• **ABOUT THIS TASK**
Reproduce nothing but the lines from the start of the material through the line that includes "## Technical Summary", both ends included, and omit every picture.

• **PROVIDED DATA**
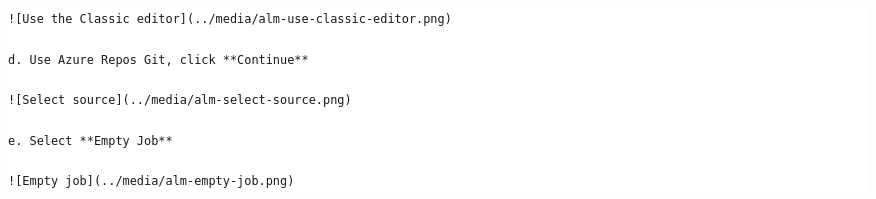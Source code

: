     ![Use the Classic editor](../media/alm-use-classic-editor.png)

    d. Use Azure Repos Git, click **Continue**

    ![Select source](../media/alm-select-source.png)

    e. Select **Empty Job**

    ![Empty job](../media/alm-empty-job.png)
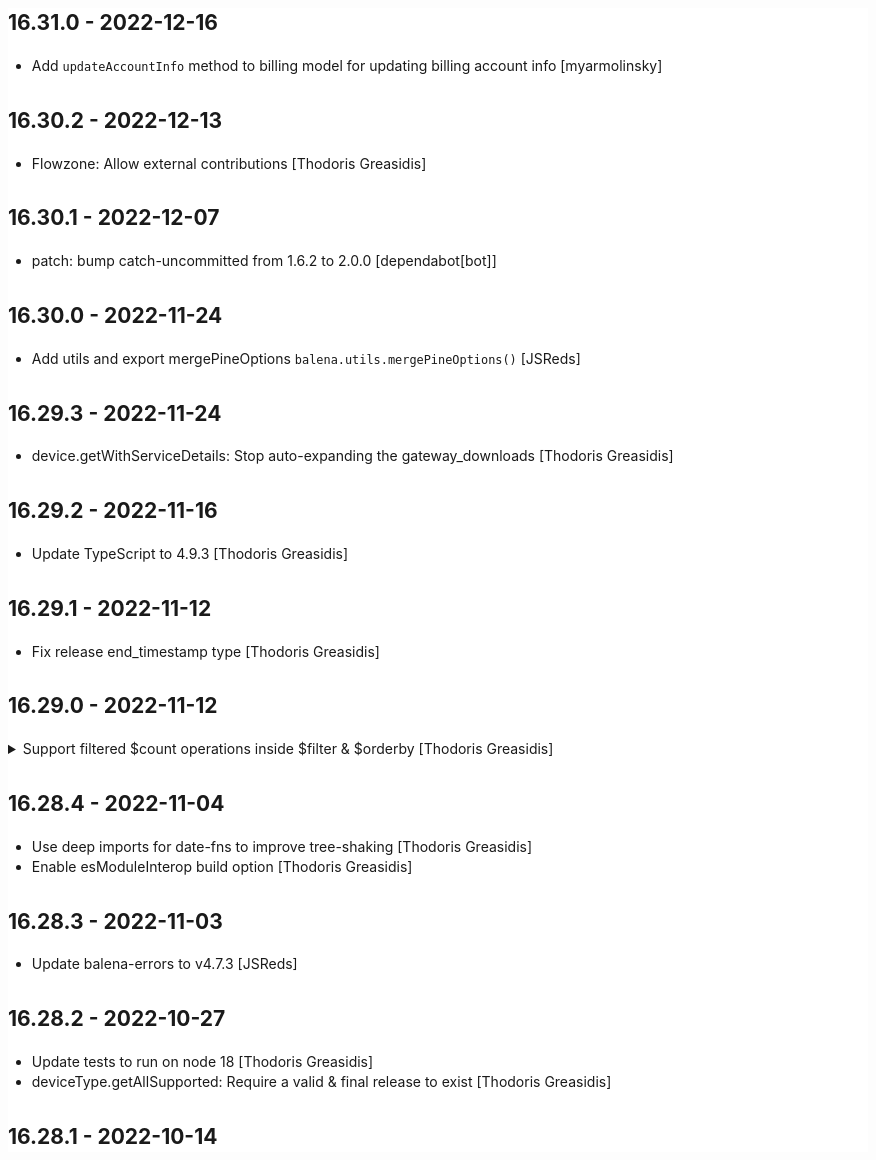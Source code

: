## 16.31.0 - 2022-12-16

* Add `updateAccountInfo` method to billing model for updating billing account info [myarmolinsky]

## 16.30.2 - 2022-12-13

* Flowzone: Allow external contributions [Thodoris Greasidis]

## 16.30.1 - 2022-12-07

* patch: bump catch-uncommitted from 1.6.2 to 2.0.0 [dependabot[bot]]

## 16.30.0 - 2022-11-24

* Add utils and export mergePineOptions `balena.utils.mergePineOptions()` [JSReds]

## 16.29.3 - 2022-11-24

* device.getWithServiceDetails: Stop auto-expanding the gateway_downloads [Thodoris Greasidis]

## 16.29.2 - 2022-11-16

* Update TypeScript to 4.9.3 [Thodoris Greasidis]

## 16.29.1 - 2022-11-12

* Fix release end_timestamp type [Thodoris Greasidis]

## 16.29.0 - 2022-11-12


<details><summary> Support filtered $count operations inside $filter & $orderby [Thodoris Greasidis] </summary></details>

## 16.28.4 - 2022-11-04

* Use deep imports for date-fns to improve tree-shaking [Thodoris Greasidis]
* Enable esModuleInterop build option [Thodoris Greasidis]

## 16.28.3 - 2022-11-03

* Update balena-errors to v4.7.3 [JSReds]

## 16.28.2 - 2022-10-27

* Update tests to run on node 18 [Thodoris Greasidis]
* deviceType.getAllSupported: Require a valid & final release to exist [Thodoris Greasidis]

## 16.28.1 - 2022-10-14
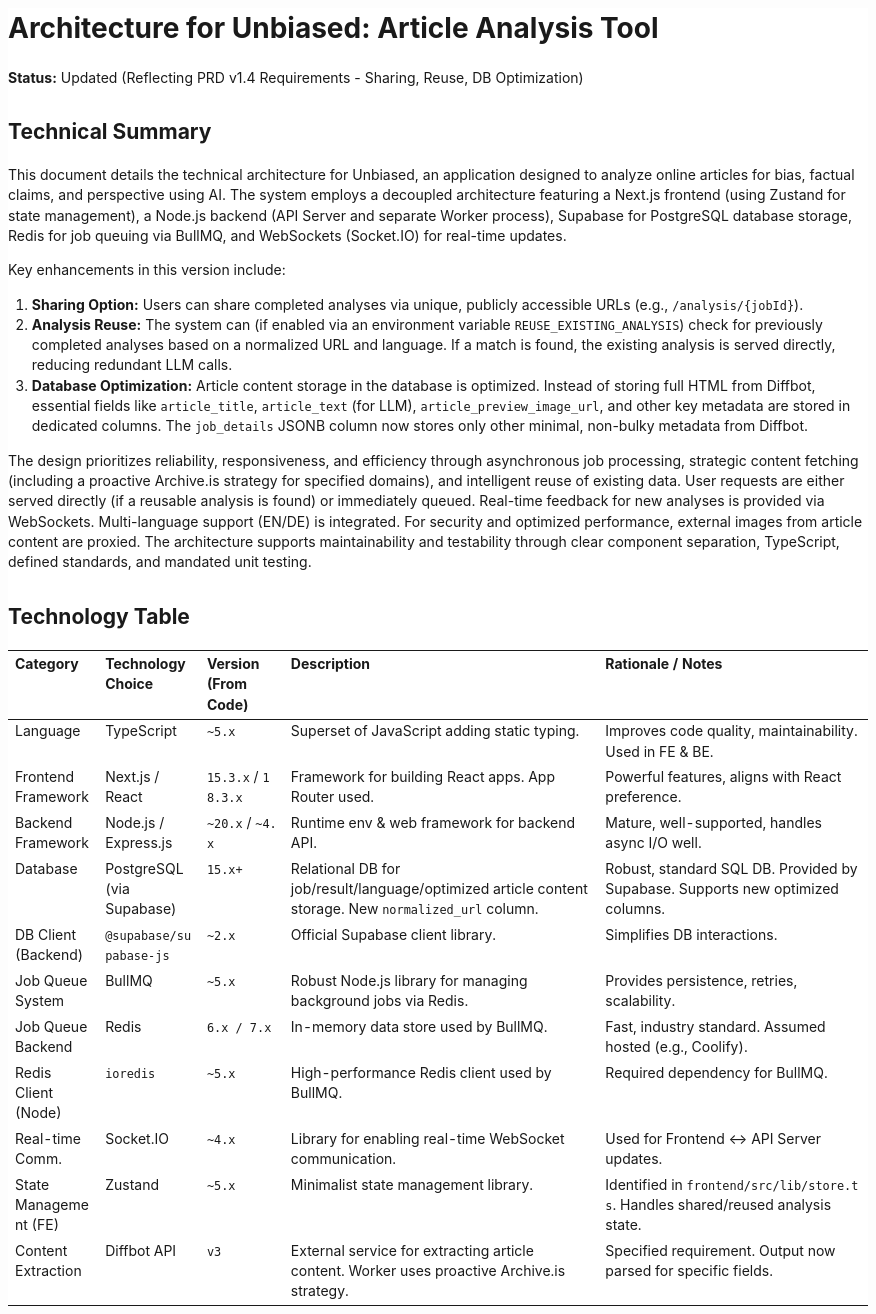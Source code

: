 # Architecture for Unbiased: Article Analysis Tool

**Status:** Updated (Reflecting PRD v1.4 Requirements - Sharing, Reuse, DB Optimization)

## Technical Summary

This document details the technical architecture for Unbiased, an application designed to analyze online articles for bias, factual claims, and perspective using AI. The system employs a decoupled architecture featuring a Next.js frontend (using Zustand for state management), a Node.js backend (API Server and separate Worker process), Supabase for PostgreSQL database storage, Redis for job queuing via BullMQ, and WebSockets (Socket.IO) for real-time updates.

Key enhancements in this version include:
1.  **Sharing Option:** Users can share completed analyses via unique, publicly accessible URLs (e.g., `/analysis/{jobId}`).
2.  **Analysis Reuse:** The system can (if enabled via an environment variable `REUSE_EXISTING_ANALYSIS`) check for previously completed analyses based on a normalized URL and language. If a match is found, the existing analysis is served directly, reducing redundant LLM calls.
3.  **Database Optimization:** Article content storage in the database is optimized. Instead of storing full HTML from Diffbot, essential fields like `article_title`, `article_text` (for LLM), `article_preview_image_url`, and other key metadata are stored in dedicated columns. The `job_details` JSONB column now stores only other minimal, non-bulky metadata from Diffbot.

The design prioritizes reliability, responsiveness, and efficiency through asynchronous job processing, strategic content fetching (including a proactive Archive.is strategy for specified domains), and intelligent reuse of existing data. User requests are either served directly (if a reusable analysis is found) or immediately queued. Real-time feedback for new analyses is provided via WebSockets. Multi-language support (EN/DE) is integrated. For security and optimized performance, external images from article content are proxied. The architecture supports maintainability and testability through clear component separation, TypeScript, defined standards, and mandated unit testing.

## Technology Table

| Category             | Technology Choice              | Version (From Code) | Description                                                                                               | Rationale / Notes                                                                      |
| :------------------- | :----------------------------- | :------------------ | :-------------------------------------------------------------------------------------------------------- | :------------------------------------------------------------------------------------- |
| Language             | TypeScript                     | `~5.x`              | Superset of JavaScript adding static typing.                                                              | Improves code quality, maintainability. Used in FE & BE.                               |
| Frontend Framework   | Next.js / React                | `15.3.x` / `18.3.x` | Framework for building React apps. App Router used.                                                         | Powerful features, aligns with React preference.                                        |
| Backend Framework    | Node.js / Express.js           | `~20.x` / `~4.x`    | Runtime env & web framework for backend API.                                                              | Mature, well-supported, handles async I/O well.                                        |
| Database             | PostgreSQL (via Supabase)      | `15.x+`             | Relational DB for job/result/language/optimized article content storage. New `normalized_url` column.     | Robust, standard SQL DB. Provided by Supabase. Supports new optimized columns.          |
| DB Client (Backend)  | `@supabase/supabase-js`        | `~2.x`              | Official Supabase client library.                                                                           | Simplifies DB interactions.                                                            |
| Job Queue System     | BullMQ                         | `~5.x`              | Robust Node.js library for managing background jobs via Redis.                                              | Provides persistence, retries, scalability.                                            |
| Job Queue Backend    | Redis                          | `6.x / 7.x`         | In-memory data store used by BullMQ.                                                                      | Fast, industry standard. Assumed hosted (e.g., Coolify).                               |
| Redis Client (Node)  | `ioredis`                      | `~5.x`              | High-performance Redis client used by BullMQ.                                                               | Required dependency for BullMQ.                                                        |
| Real-time Comm.      | Socket.IO                      | `~4.x`              | Library for enabling real-time WebSocket communication.                                                     | Used for Frontend <-> API Server updates.                                               |
| State Management (FE)| Zustand                        | `~5.x`              | Minimalist state management library.                                                                        | Identified in `frontend/src/lib/store.ts`. Handles shared/reused analysis state.      |
| Content Extraction   | Diffbot API                    | `v3`                | External service for extracting article content. Worker uses proactive Archive.is strategy.               | Specified requirement. Output now parsed for specific fields.                         |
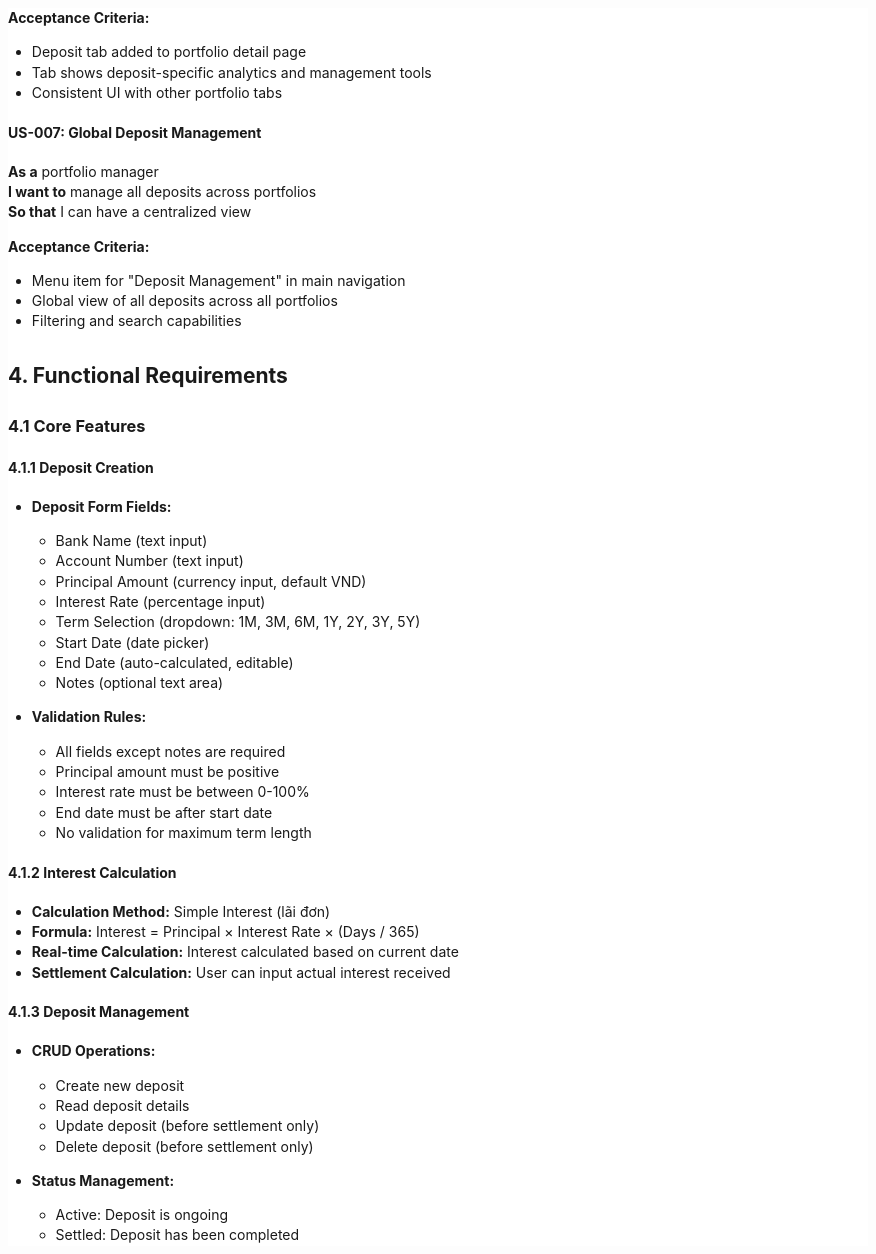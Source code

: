 **Acceptance Criteria:**
- Deposit tab added to portfolio detail page
- Tab shows deposit-specific analytics and management tools
- Consistent UI with other portfolio tabs

#### US-007: Global Deposit Management
**As a** portfolio manager  
**I want to** manage all deposits across portfolios  
**So that** I can have a centralized view

**Acceptance Criteria:**
- Menu item for "Deposit Management" in main navigation
- Global view of all deposits across all portfolios
- Filtering and search capabilities

## 4. Functional Requirements

### 4.1 Core Features

#### 4.1.1 Deposit Creation
- **Deposit Form Fields:**
  - Bank Name (text input)
  - Account Number (text input)
  - Principal Amount (currency input, default VND)
  - Interest Rate (percentage input)
  - Term Selection (dropdown: 1M, 3M, 6M, 1Y, 2Y, 3Y, 5Y)
  - Start Date (date picker)
  - End Date (auto-calculated, editable)
  - Notes (optional text area)

- **Validation Rules:**
  - All fields except notes are required
  - Principal amount must be positive
  - Interest rate must be between 0-100%
  - End date must be after start date
  - No validation for maximum term length

#### 4.1.2 Interest Calculation
- **Calculation Method:** Simple Interest (lãi đơn)
- **Formula:** Interest = Principal × Interest Rate × (Days / 365)
- **Real-time Calculation:** Interest calculated based on current date
- **Settlement Calculation:** User can input actual interest received

#### 4.1.3 Deposit Management
- **CRUD Operations:**
  - Create new deposit
  - Read deposit details
  - Update deposit (before settlement only)
  - Delete deposit (before settlement only)

- **Status Management:**
  - Active: Deposit is ongoing
  - Settled: Deposit has been completed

• **COMPLETED TASK**
Source code

:     ![Use the Classic editor](../media/alm-use-classic-editor.png)

    d. Use Azure Repos Git, click **Continue**

    ![Select source](../media/alm-select-source.png)

    e. Select **Empty Job**

    ![Empty job](../media/alm-empty-job.png)
Source code

:## 16.31.0 - 2022-12-16

* Add `updateAccountInfo` method to billing model for updating billing account info [myarmolinsky]

## 16.30.2 - 2022-12-13

* Flowzone: Allow external contributions [Thodoris Greasidis]

## 16.30.1 - 2022-12-07

* patch: bump catch-uncommitted from 1.6.2 to 2.0.0 [dependabot[bot]]

## 16.30.0 - 2022-11-24

* Add utils and export mergePineOptions `balena.utils.mergePineOptions()` [JSReds]

## 16.29.3 - 2022-11-24

* device.getWithServiceDetails: Stop auto-expanding the gateway_downloads [Thodoris Greasidis]

## 16.29.2 - 2022-11-16

* Update TypeScript to 4.9.3 [Thodoris Greasidis]

## 16.29.1 - 2022-11-12

* Fix release end_timestamp type [Thodoris Greasidis]

## 16.29.0 - 2022-11-12


<details><summary> Support filtered $count operations inside $filter & $orderby [Thodoris Greasidis] </summary></details>

## 16.28.4 - 2022-11-04

* Use deep imports for date-fns to improve tree-shaking [Thodoris Greasidis]
* Enable esModuleInterop build option [Thodoris Greasidis]

## 16.28.3 - 2022-11-03

* Update balena-errors to v4.7.3 [JSReds]

## 16.28.2 - 2022-10-27

* Update tests to run on node 18 [Thodoris Greasidis]
* deviceType.getAllSupported: Require a valid & final release to exist [Thodoris Greasidis]

## 16.28.1 - 2022-10-14
Source code

: # Architecture for Unbiased: Article Analysis Tool

**Status:** Updated (Reflecting PRD v1.4 Requirements - Sharing, Reuse, DB Optimization)

## Technical Summary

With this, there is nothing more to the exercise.